Twelve miles was a brilliant place to watch. It’s where I hit the “sweet spot” on my marathon and there was plenty of energy on display there. “No one whoops and raises their hands round the power station” I observed needlessly to no one in particular. The noise from the crowd was amazing and it’s a great place to spot all the characters running round. There went Jordan, juggling three orange balls all the way round and putting up a very decent time. There was a Hungarian race walker, walking at the speed I sprint and flexing his muscles at the ladies. There went Elvis, a storm trooper, a man in a tutu, all running fantastically.
We got round the back of the now closed eastbound coast road and queued for the panda bridge, I bought the ladies a beer and the tracking app started playing up. Just as we got it back Steve came past to absolutely smash his PB and go sub 3.30. Then the others. Tiff still looking strong. Martin and Mark nursing themselves round with London next week in mind, though Mark still broke his course PB. Then Malcolm who smashed his PB by half an hour. Past they came, some sprinting, some jogging, some cramping and barely able to walk, all sporting a form and style that said “I am absolutely fecked but I know everyone’s watching me.”

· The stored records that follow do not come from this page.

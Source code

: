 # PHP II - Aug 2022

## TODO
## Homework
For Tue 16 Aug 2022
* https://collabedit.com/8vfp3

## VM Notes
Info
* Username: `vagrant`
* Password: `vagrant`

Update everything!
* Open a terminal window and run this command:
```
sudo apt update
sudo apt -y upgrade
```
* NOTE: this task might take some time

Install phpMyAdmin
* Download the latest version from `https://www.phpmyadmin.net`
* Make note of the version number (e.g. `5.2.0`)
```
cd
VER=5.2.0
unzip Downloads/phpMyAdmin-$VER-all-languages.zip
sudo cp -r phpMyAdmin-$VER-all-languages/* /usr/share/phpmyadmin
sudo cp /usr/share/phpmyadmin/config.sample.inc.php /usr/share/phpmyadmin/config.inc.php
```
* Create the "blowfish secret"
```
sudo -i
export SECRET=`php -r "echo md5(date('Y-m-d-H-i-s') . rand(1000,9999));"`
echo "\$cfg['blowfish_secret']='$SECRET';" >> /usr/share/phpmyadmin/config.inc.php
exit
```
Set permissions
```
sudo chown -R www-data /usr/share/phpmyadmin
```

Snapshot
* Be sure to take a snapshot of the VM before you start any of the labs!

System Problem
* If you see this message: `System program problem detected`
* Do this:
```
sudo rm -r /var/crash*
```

Pub, goodbyes and stories shared on Facebook and a promise we’d do it again next year. I’m praying I make it to the start of the big one.
What Brighton Does Well
Almost everything. It is brilliantly organised with an army of mega-professional volunteers. From the village, which is huge, to the Mini Mile which is a totally inspiring family day, to the big screen, start, crowds, everything. The atmosphere in town is incredible. The organisers have listened with regards to the old entrance / exit pinch point at the end of the village and made the course wider. The car and hog cavalcade, the tunnel of noise at the end are now absolutely iconic. I was very impressed with how quickly they transferred me to the 10K but everything about the race is ultra smooth.
What Brighton Could Do Better
Not much. I’m going to put in another request to get rid of drinks cups and go back to bottles. I know it’s not eco friendly or cost effective and harder to clean up and I am therefore screaming in to a void but you can’t drink from a cup at pace, nor can you accurately ration when it’s hot, which it was last year.
It is (whispers) a bit expensive. But all that stuff they organise costs.
I don’t like the shoe tags, especially if you’ve got to pin on a number anyway. They may be better at actually timing, and I’d hate not to get a time, but they’re a pain in the arse to put on an eleven year old’s trainers when you only have ten minutes to get out of the door.
Other than that it’s just the hill. GOD DAMN YOU course designer. Although we’re runners. We all love a hill, really, don’t we?